On the other hand, I could start by saying that since it’s a parish event, it’s something we should do together as a Catholic family following Catholic rules. It’s perfectly possible to have a decent meal on a Friday evening which doesn’t involve meat. I could stamp my authority on the parish by laying down the law, as parish priest, by decreeing that we are all going to follow the rules, and that’s that.

But if I did that, I’d be insisting on something more than the Church’s law requires, and making the decision on behalf of all of us that each one of us was going to abstain. Then your abstinence would not be a freely-offered sacrifice, but an imposition from me.

And there’s another problem. Jesus told us to fast in secret. We’re not supposed to show other people that we’re fasting. Should we hide our abstaining by choosing the turkey menu?

But I don’t think “other people” includes family. It’s almost impossible to hide from your own family the fact that you’re fasting. If I give up Jaffa Cakes for Lent, Mum knows within a week – the packet in the fridge suddenly doesn’t go down! So within our parish family, we should encourage one another in our Catholic practices of fasting and abstaining – but we don’t seek to trumpet what we are doing to a non-Catholic world.

Let’s take a step back and ask ourselves: WHY do our Church leaders ask us to abstain from meat on a Friday?

It was on a Friday that Jesus died upon the Cross. This followed an epic struggle in the Garden of Gethsemane. In his mind, he knew very well what His Father was asking of him. But his human will first had to say YES, a total, unconditional YES to God. “Not what I want, Father, but what you want.” Only in this way could the humanity in Jesus be totally obedient to God’s will, and only through perfect obedience could the gates of Heaven be opened for us.

We, as followers of Jesus, are invited to remember this epic struggle each Friday, by making our own choice to be obedient. It’s a small sacrifice – a sacrifice of not eating meat, but more importantly, a sacrifice of our freedom to choose. Not obedience to a direct command from God, but obedience to the Church leaders God has placed over us. Yes, it’s irritating. Yes, it does restrict our social choices – especially on a Friday night. If we choose to make the sacrifice and avoid meat, we have made a small but significant offering to God – and we have shaped our own personality away from self-will.

Why am I abstaining from meat on a Friday? Because I want to train myself to be a person who lives for God’s will, not to satisfy my own desires.

Why am I abstaining from meat on a Friday? Because on this day God saved the world by allowing his own flesh to be tortured and killed.

Why am I abstaining from meat on a Friday? Because I choose to remember that it was on a Friday that Jesus was put to death following the most important decision ever made by a human will.

But back the the question at hand – as a parish, should we abstain from meat on the Friday of our Christmas meal, a Friday which occurs in Advent, the season of patient waiting? I could have made the decision for all of us as a parish, and insisted that turkey stays off the menu. But I’m not going to do that. I’m going to do something much more terrifying! I’m going to remind you that each one of you is an adult Christian with the power to make a sacrifice out of love for God – and your sacrifice ONLY has value if it is made freely.

I suspect if we could ask Jesus directly what we should do, he wouldn’t have given us a straight answer; he’d have told a story. So here’s a true story.

A few years ago, an Archbishop and a Papal Nuncio – Vatican Ambassador – were invited to a civic dinner which happened to fall on Ash Wednesday.
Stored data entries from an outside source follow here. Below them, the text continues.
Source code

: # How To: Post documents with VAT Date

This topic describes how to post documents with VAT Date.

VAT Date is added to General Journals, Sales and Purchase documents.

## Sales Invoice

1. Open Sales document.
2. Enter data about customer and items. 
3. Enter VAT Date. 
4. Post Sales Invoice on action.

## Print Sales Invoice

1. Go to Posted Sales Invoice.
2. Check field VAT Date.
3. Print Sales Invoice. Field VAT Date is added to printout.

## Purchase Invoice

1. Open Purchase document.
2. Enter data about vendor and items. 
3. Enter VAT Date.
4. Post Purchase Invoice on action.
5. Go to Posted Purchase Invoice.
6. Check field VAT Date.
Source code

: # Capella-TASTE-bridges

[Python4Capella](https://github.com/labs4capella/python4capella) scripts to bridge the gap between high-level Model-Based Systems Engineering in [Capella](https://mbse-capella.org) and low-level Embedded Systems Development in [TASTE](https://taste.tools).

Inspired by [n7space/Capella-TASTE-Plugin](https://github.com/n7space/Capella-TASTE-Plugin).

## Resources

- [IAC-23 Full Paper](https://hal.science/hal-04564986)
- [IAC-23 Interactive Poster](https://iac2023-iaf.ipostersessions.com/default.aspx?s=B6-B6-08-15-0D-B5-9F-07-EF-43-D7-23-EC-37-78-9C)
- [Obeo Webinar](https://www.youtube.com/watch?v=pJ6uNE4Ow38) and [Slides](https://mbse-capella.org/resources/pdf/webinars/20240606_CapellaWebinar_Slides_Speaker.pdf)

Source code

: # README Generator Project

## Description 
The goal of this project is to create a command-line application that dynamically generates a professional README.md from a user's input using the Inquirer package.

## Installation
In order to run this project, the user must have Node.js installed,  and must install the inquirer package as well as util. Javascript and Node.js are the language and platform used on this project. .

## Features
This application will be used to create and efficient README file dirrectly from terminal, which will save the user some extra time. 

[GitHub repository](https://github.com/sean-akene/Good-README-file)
The Nuncio suggested that the Archbishop could exempt him from the fasting rules, since the dinner was in the Archbishop’s diocese. In return, the Nuncio could use his special authority from the Pope to exempt the Archbishop.

On the day of the meal, the Archbishop, who had put in a special request for the non-meat option, found himself served with a rather poor quality salad while all the surrounding diners were served lamb.

The Nuncio enjoyed the roast dinner.

Which of the two representatives of Christ chose the course of action more pleasing to God?

As for me, on December 14th, I’ll be having the fish.